Note: The interviewee is noted by initials, the interviewer by [Q].

A Story of Letao, the Trickster and What He Did in Kiribiti

[HL] My name is Hersha Laneab I am from Wotje. I work in the Ministry of Education. Thank you for coming to do this interview so we can share the legends.

Now, I will go ahead and tell the story.

In the past, there was a story about the Marshall Islands, namely their sailing vessels. Here in Majuro, there was a chief who owned a canoe that sailed very fast. There was no other canoe so fast as the chief’s canoe. Someone, half person and half animal, figured out that the chief’s canoe was the fastest in Majuro. After he found that it was the fastest, he had an idea. His idea was to make another canoe because he wanted to have a canoe to compete with the chief’s canoe. After some time, he started building his canoe by chopping down an ironwood tree [ironwood trees have very hard, heavy wood].

[Q] Ironwood?

[HL] Yes, ironwood.

[Q] So what is this guy’s name?

[HL] His name is Letao, as I said before.  He has two beings in him—half-real person, and half-[a-ka-k] [unknown being].

He went on to build the canoe. He wanted to see if he could improve the design to be better than the chief’s because he was thinking that the chief would be enchanted by his new canoe. In his mind, he thought that if he built the canoe, the chief would be very attracted to it. So he proceeded to build his canoe, as I said out of ironwood. The whole canoe was made out of ironwood: all of it, the mast, the booms, the outrigger, the hull, everything all of it [normally, canoes are made from breadfruit].  But its sail was made of pandanus leaf like the sail of the chief’s canoe.

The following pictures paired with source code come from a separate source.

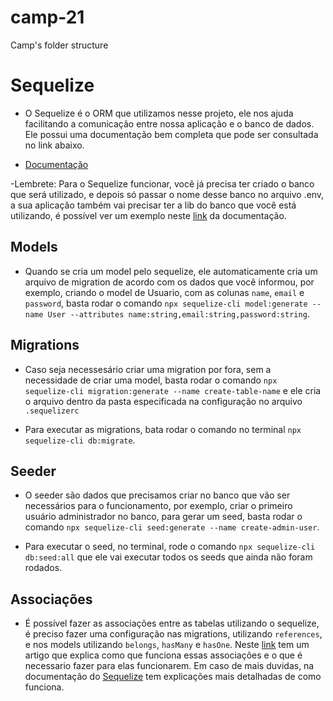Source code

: # camp-21

Camp's folder structure

# Sequelize

- O Sequelize é o ORM que utilizamos nesse projeto, ele nos ajuda facilitando a comunicação entre nossa aplicação e o banco de dados. Ele possui uma documentação bem completa que pode ser consultada no link abaixo.

- [Documentação](https://sequelize.org/master/)

-Lembrete: Para o Sequelize funcionar, você já precisa ter criado o banco que será utilizado, e depois só passar o nome desse banco no arquivo .env, a sua aplicação também vai precisar ter a lib do banco que você está utilizando, é possível ver um exemplo neste [link](https://sequelize.org/master/manual/getting-started.html) da documentação.

## Models

- Quando se cria um model pelo sequelize, ele automaticamente cria um arquivo de migration de acordo com os dados que você informou, por exemplo, criando o model de Usuario, com as colunas `name`, `email` e `password`, basta rodar o comando `npx sequelize-cli model:generate --name User --attributes name:string,email:string,password:string`.

## Migrations

- Caso seja necessesário criar uma migration por fora, sem a necessidade de criar uma model, basta rodar o comando `npx sequelize-cli migration:generate --name create-table-name` e ele cria o arquivo dentro da pasta especificada na configuração no arquivo `.sequelizerc`

- Para executar as migrations, bata rodar o comando no terminal `npx sequelize-cli db:migrate`.

## Seeder

- O seeder são dados que precisamos criar no banco que vão ser necessários para o funcionamento, por exemplo, criar o primeiro usuário administrador no banco, para gerar um seed, basta rodar o comando `npx sequelize-cli seed:generate --name create-admin-user`.

- Para executar o seed, no terminal, rode o comando `npx sequelize-cli db:seed:all` que ele vai executar todos os seeds que ainda não foram rodados.

## Associações

- É possível fazer as associações entre as tabelas utilizando o sequelize, é preciso fazer uma configuração nas migrations, utilizando `references`, e nos models utilizando `belongs`, `hasMany` e `hasOne`. Neste [link](https://medium.com/@andrewoons/how-to-define-sequelize-associations-using-migrations-de4333bf75a7) tem um artigo que explica como que funciona essas associações e o que é necessario fazer para elas funcionarem. Em caso de mais duvidas, na documentação do [Sequelize](https://sequelize.org/master/) tem explicações mais detalhadas de como funciona.
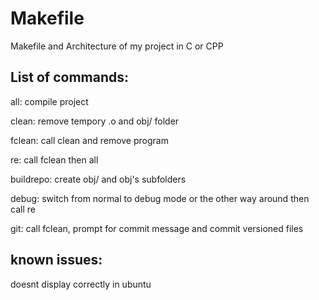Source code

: Makefile
========

Makefile and Architecture of my project in C or CPP

List of commands:
-----------------

all: compile project

clean: remove tempory .o and obj/ folder

fclean: call clean and remove program

re: call fclean then all

buildrepo: create obj/ and obj's subfolders

debug: switch from normal to debug mode or the other way around then call re

git: call fclean, prompt for commit message and commit versioned files


known issues:
-------------

doesnt display correctly in ubuntu

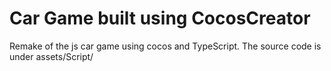 # Car Game built using CocosCreator
Remake of the js car game using cocos and TypeScript. The source code is under assets/Script/
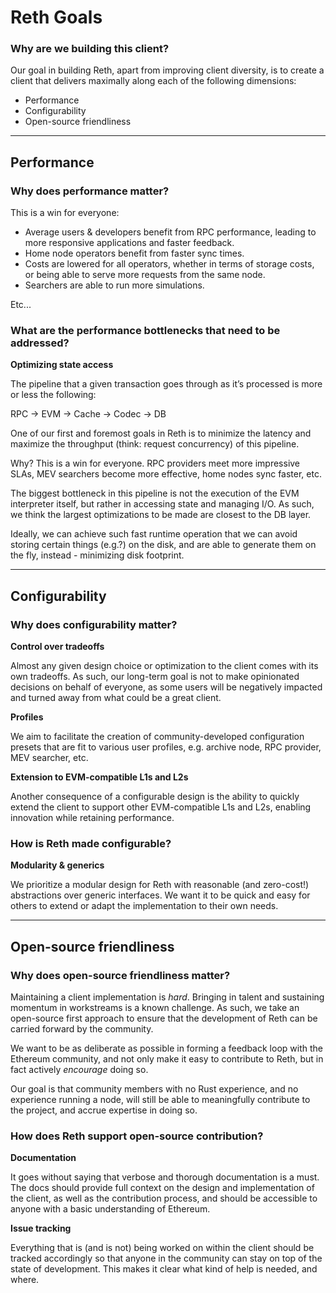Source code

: # Reth Goals

### Why are we building this client?

Our goal in building Reth, apart from improving client diversity, is to create a client that delivers maximally along each of the following dimensions:

- Performance
- Configurability
- Open-source friendliness

---

## Performance

### Why does performance matter?

This is a win for everyone:
- Average users & developers benefit from RPC performance, leading to more responsive applications and faster feedback.
- Home node operators benefit from faster sync times.
- Costs are lowered for all operators, whether in terms of storage costs, or being able to serve more requests from the same node.
- Searchers are able to run more simulations.

Etc...

### What are the performance bottlenecks that need to be addressed?

**Optimizing state access**

The pipeline that a given transaction goes through as it’s processed is more or less the following:

RPC -> EVM -> Cache -> Codec -> DB

One of our first and foremost goals in Reth is to minimize the latency and maximize the throughput (think: request concurrency) of this pipeline.

Why? This is a win for everyone. RPC providers meet more impressive SLAs, MEV searchers become more effective, home nodes sync faster, etc.

The biggest bottleneck in this pipeline is not the execution of the EVM interpreter itself, but rather in accessing state and managing I/O. As such, we think the largest optimizations to be made are closest to the DB layer.

Ideally, we can achieve such fast runtime operation that we can avoid storing certain things (e.g.?) on the disk, and are able to generate them on the fly, instead - minimizing disk footprint.

---

## Configurability

### Why does configurability matter?

**Control over tradeoffs**

Almost any given design choice or optimization to the client comes with its own tradeoffs. As such, our long-term goal is not to make opinionated decisions on behalf of everyone, as some users will be negatively impacted and turned away from what could be a great client.

**Profiles**

We aim to facilitate the creation of community-developed configuration presets that are fit to various user profiles, e.g. archive node, RPC provider, MEV searcher, etc.

**Extension to EVM-compatible L1s and L2s**

Another consequence of a configurable design is the ability to quickly extend the client to support other EVM-compatible L1s and L2s, enabling innovation while retaining performance.

### How is Reth made configurable?

**Modularity & generics**

We prioritize a modular design for Reth with reasonable (and zero-cost!) abstractions over generic interfaces. We want it to be quick and easy for others to extend or adapt the implementation to their own needs.

---

## Open-source friendliness

### Why does open-source friendliness matter?

Maintaining a client implementation is *hard*. Bringing in talent and sustaining momentum in workstreams is a known challenge. As such, we take an open-source first approach to ensure that the development of Reth can be carried forward by the community.

We want to be as deliberate as possible in forming a feedback loop with the Ethereum community, and not only make it easy to contribute to Reth, but in fact actively *encourage* doing so.

Our goal is that community members with no Rust experience, and no experience running a node, will still be able to meaningfully contribute to the project, and accrue expertise in doing so.

### How does Reth support open-source contribution?

**Documentation**

It goes without saying that verbose and thorough documentation is a must. The docs should provide full context on the design and implementation of the client, as well as the contribution process, and should be accessible to anyone with a basic understanding of Ethereum.

**Issue tracking**

Everything that is (and is not) being worked on within the client should be tracked accordingly so that anyone in the community can stay on top of the state of development. This makes it clear what kind of help is needed, and where.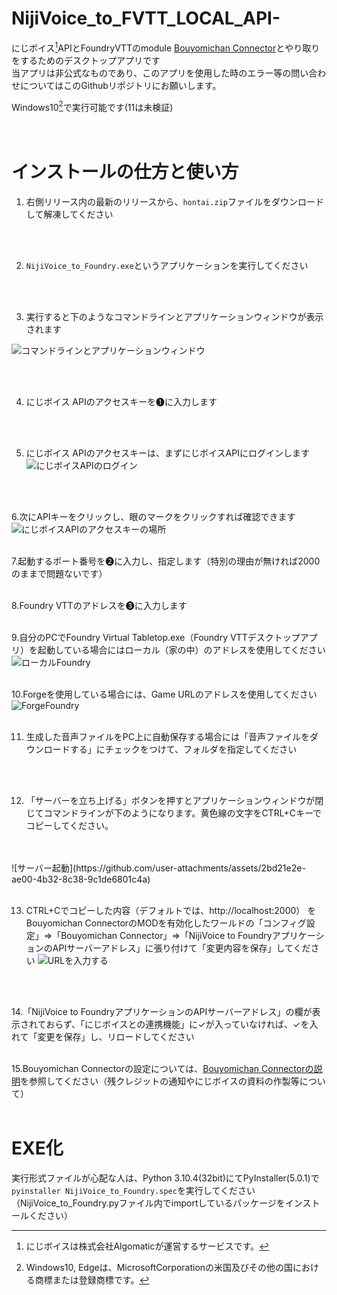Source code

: # NijiVoice_to_FVTT_LOCAL_API-
にじボイス[^1]APIとFoundryVTTのmodule [Bouyomichan Connector](https://github.com/AdmiralNyar/Bouyomichan-Connector)とやり取りをするためのデスクトップアプリです<br>
当アプリは非公式なものであり、このアプリを使用した時のエラー等の問い合わせについてはこのGithubリポジトリにお願いします。<br>

Windows10[^2]で実行可能です(11は未検証)
<br>
<br>
<br>


# インストールの仕方と使い方
1. 右側リリース内の最新のリリースから、`hontai.zip`ファイルをダウンロードして解凍してください
 <br>
 <br>

2. `NijiVoice_to_Foundry.exe`というアプリケーションを実行してください
<br>
<br>

3. 実行すると下のようなコマンドラインとアプリケーションウィンドウが表示されます

![コマンドラインとアプリケーションウィンドウ](https://github.com/user-attachments/assets/c9498da8-bae1-49c3-90b6-edca8c658c97)

<br>
<br>

4. にじボイス APIのアクセスキーを➊に入力します
<br>
<br>

5. にじボイス APIのアクセスキーは、まずにじボイスAPIにログインします
![にじボイスAPIのログイン](https://github.com/user-attachments/assets/f2b1a2f3-7868-41ff-adf2-d7ffe2c32e87)
<br>
<br>

6.次にAPIキーをクリックし、眼のマークをクリックすれば確認できます
![にじボイスAPIのアクセスキーの場所](https://github.com/user-attachments/assets/906a15bb-ff77-473c-8f3c-345415fedce3)
<br>
<br>

7.起動するポート番号を➋に入力し、指定します（特別の理由が無ければ2000のままで問題ないです）
<br>
<br>

8.Foundry VTTのアドレスを➌に入力します
<br>
<br>

9.自分のPCでFoundry Virtual Tabletop.exe（Foundry VTTデスクトップアプリ）を起動している場合にはローカル（家の中）のアドレスを使用してください
![ローカルFoundry](https://github.com/user-attachments/assets/df43eb87-10a5-4a94-91a4-17553c2dbf03)
<br>
<br>

10.Forgeを使用している場合には、Game URLのアドレスを使用してください
![ForgeFoundry](https://github.com/user-attachments/assets/80dec1a7-7dda-4cd0-9f07-6c9413abb389)
<br>
<br>

11. 生成した音声ファイルをPC上に自動保存する場合には「音声ファイルをダウンロードする」にチェックをつけて、フォルダを指定してください
<br>
<br>

12. 「サーバーを立ち上げる」ボタンを押すとアプリケーションウィンドウが閉じてコマンドラインが下のようになります。黄色線の文字をCTRL+Cキーでコピーしてください。
<br>
<br>
![サーバー起動](https://github.com/user-attachments/assets/2bd21e2e-ae00-4b32-8c38-9c1de6801c4a)


<br>
<br>

13. CTRL+Cでコピーした内容（デフォルトでは、http://localhost:2000） をBouyomichan ConnectorのMODを有効化したワールドの「コンフィグ設定」⇒「Bouyomichan Connector」⇒「NijiVoice to FoundryアプリケーションのAPIサーバーアドレス」に張り付けて「変更内容を保存」してください
![URLを入力する](https://github.com/user-attachments/assets/3f00c453-3efe-4dc0-a39c-baaa5862d2e6)
<br>
<br>

14.「NijiVoice to FoundryアプリケーションのAPIサーバーアドレス」の欄が表示されておらず、「にじボイスとの連携機能」に✓が入っていなければ、✓を入れて「変更を保存」し、リロードしてください
<br>
<br>

15.Bouyomichan Connectorの設定については、[Bouyomichan Connectorの説明](https://github.com/AdmiralNyar/Bouyomichan-Connector)を参照してください（残クレジットの通知やにじボイスの資料の作製等について）
<br>
<br>

# EXE化
実行形式ファイルが心配な人は、Python 3.10.4(32bit)にてPyInstaller(5.0.1)で`pyinstaller NijiVoice_to_Foundry.spec`を実行してください（NijiVoice_to_Foundry.pyファイル内でimportしているパッケージをインストールください）

[^1]:にじボイスは株式会社Algomaticが運営するサービスです。
[^2]:Windows10, Edgeは、MicrosoftCorporationの米国及びその他の国における商標または登録商標です。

So he finished the canoe. He set it on a coral head in Majuro lagoon at Laura. Here the way the coral reef is situated, it forms a secondary lagoon. As I said, when he was done, he took the canoe and placed it there. Sometime later, the chief decided to take his canoe by another route. He told the people to tow it out into the lagoon.  The commoners prepared the chief’s canoe.  Once it was in the water, they notified the chief and he went. The spot where the chief normally sits on the canoe is called the kodo [cloud].
When it was rigged and ready to sail, he took a quick sighting of the Laura shoreline. When he turned his head to the west, he saw a canoe resting on the reef.  He did not know who owned the canoe, but he saw the canoe floating there where Letao had left it.

[Q] So where is the rascal Letao?

[HL] The rascal was in the canoe. As I said when the chief looked west, he saw the canoe and murmured to himself, “Wow, that looks like another [fast] canoe.” But he was impressed mostly because the canoe was very shiny. So shining, it was like glass. It was like when the sun shines on a mirror. The shine caught the chief’s attention, and he whispered to himself, “Wow, who owns that canoe [because he wanted to trade his canoe for this one]?”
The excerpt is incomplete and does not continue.